» Source texts of formatted documents:

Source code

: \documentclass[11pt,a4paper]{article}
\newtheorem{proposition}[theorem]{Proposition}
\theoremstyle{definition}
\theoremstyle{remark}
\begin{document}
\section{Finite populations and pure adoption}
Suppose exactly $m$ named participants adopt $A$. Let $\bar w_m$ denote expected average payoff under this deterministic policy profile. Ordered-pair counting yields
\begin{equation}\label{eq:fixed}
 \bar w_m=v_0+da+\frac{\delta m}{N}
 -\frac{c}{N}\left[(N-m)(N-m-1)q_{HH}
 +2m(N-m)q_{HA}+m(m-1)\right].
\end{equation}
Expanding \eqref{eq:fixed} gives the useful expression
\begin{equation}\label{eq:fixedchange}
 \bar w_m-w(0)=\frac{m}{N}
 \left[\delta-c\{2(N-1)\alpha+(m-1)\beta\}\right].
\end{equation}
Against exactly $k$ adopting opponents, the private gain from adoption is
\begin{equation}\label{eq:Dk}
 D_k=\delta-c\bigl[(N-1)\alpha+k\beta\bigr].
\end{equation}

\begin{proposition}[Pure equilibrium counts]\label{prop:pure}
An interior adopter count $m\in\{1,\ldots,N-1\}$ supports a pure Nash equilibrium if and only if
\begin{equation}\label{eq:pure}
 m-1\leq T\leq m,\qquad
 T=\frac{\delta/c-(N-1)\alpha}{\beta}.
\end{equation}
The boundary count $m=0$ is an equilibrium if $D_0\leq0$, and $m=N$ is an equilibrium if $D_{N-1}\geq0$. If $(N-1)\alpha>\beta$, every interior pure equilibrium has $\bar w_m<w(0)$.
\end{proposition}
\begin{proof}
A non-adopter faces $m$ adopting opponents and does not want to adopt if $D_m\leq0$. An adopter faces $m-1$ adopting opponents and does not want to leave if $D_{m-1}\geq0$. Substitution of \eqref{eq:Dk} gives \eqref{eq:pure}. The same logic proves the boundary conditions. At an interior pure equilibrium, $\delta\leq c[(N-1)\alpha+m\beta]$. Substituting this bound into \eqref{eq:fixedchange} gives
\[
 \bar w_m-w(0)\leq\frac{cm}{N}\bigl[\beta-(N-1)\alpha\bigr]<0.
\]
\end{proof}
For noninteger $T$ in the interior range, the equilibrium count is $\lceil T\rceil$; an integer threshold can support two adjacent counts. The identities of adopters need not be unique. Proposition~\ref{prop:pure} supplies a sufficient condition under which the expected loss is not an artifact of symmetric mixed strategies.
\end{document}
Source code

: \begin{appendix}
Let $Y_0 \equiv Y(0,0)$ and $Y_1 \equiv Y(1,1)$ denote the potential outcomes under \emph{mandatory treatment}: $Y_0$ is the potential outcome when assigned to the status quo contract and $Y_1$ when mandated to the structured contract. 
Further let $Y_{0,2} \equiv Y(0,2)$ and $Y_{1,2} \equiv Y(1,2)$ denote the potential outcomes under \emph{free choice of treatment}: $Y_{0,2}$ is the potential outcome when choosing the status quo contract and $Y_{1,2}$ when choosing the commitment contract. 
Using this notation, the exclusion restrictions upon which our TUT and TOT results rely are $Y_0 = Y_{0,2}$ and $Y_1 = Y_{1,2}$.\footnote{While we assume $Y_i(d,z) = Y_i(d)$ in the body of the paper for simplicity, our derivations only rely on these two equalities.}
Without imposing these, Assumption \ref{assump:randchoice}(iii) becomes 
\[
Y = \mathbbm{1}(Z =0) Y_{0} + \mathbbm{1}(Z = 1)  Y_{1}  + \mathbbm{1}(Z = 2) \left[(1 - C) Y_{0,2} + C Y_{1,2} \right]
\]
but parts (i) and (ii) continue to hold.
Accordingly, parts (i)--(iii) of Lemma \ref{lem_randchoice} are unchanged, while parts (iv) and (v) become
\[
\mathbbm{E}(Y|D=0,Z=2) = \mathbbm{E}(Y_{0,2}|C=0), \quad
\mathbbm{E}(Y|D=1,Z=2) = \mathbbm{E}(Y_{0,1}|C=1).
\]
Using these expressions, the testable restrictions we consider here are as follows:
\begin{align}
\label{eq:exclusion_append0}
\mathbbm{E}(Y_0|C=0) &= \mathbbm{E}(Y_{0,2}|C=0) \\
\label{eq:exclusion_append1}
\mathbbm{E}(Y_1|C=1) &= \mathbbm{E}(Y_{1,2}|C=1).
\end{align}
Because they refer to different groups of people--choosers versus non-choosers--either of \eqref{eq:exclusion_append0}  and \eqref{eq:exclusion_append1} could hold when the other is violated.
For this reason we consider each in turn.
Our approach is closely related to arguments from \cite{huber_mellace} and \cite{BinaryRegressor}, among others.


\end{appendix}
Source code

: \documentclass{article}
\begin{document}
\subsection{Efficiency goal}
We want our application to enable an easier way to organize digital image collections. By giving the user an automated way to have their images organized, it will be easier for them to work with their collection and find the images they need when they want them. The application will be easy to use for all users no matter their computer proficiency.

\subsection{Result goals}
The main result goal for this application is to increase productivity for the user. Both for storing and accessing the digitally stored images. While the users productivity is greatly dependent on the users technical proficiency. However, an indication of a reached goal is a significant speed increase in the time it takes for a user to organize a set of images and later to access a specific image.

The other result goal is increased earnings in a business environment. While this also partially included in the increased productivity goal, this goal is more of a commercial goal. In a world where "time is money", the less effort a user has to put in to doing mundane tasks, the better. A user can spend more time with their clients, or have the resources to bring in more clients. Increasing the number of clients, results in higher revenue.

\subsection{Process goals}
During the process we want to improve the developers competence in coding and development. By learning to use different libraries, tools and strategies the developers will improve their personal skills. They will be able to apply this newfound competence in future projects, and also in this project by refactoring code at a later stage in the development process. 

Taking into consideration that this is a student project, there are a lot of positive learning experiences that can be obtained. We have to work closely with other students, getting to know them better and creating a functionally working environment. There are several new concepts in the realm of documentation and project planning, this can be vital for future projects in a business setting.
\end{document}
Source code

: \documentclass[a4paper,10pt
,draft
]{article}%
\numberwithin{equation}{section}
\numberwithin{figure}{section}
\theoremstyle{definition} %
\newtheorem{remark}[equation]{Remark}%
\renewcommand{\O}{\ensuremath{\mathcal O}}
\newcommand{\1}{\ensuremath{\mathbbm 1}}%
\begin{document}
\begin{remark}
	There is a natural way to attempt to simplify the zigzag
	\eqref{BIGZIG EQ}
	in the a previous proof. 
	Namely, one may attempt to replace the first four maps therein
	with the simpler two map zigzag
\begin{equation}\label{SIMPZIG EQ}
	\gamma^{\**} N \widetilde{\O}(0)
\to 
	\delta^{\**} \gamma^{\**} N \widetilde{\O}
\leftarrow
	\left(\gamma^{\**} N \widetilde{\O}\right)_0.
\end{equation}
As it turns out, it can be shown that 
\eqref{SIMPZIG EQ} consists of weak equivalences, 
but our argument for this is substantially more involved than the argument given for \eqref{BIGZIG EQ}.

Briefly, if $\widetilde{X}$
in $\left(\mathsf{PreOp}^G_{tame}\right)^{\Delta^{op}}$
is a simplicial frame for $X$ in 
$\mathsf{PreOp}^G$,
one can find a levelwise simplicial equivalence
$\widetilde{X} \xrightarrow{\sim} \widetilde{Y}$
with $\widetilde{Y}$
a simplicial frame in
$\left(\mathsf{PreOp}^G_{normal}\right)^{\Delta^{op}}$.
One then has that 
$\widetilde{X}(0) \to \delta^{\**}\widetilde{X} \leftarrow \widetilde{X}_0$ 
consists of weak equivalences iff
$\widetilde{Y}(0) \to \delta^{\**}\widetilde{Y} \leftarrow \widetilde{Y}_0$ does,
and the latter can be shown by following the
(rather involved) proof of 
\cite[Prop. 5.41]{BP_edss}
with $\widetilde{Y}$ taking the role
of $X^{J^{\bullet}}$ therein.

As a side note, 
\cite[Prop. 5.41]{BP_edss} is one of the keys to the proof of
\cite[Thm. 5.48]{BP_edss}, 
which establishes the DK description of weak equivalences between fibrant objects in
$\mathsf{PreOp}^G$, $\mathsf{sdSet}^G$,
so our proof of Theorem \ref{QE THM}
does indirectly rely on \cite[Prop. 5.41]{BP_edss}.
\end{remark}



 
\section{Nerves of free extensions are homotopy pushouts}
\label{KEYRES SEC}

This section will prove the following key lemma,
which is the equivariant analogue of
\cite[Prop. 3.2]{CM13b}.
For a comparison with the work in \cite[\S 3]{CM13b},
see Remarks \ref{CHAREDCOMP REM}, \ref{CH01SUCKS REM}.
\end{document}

» EXERCISE BRIEF:
Look through the data above and return each line where the string "consists" occurs.

» WRITTEN ANSWER:
\eqref{SIMPZIG EQ} consists of weak equivalences, 
consists of weak equivalences iff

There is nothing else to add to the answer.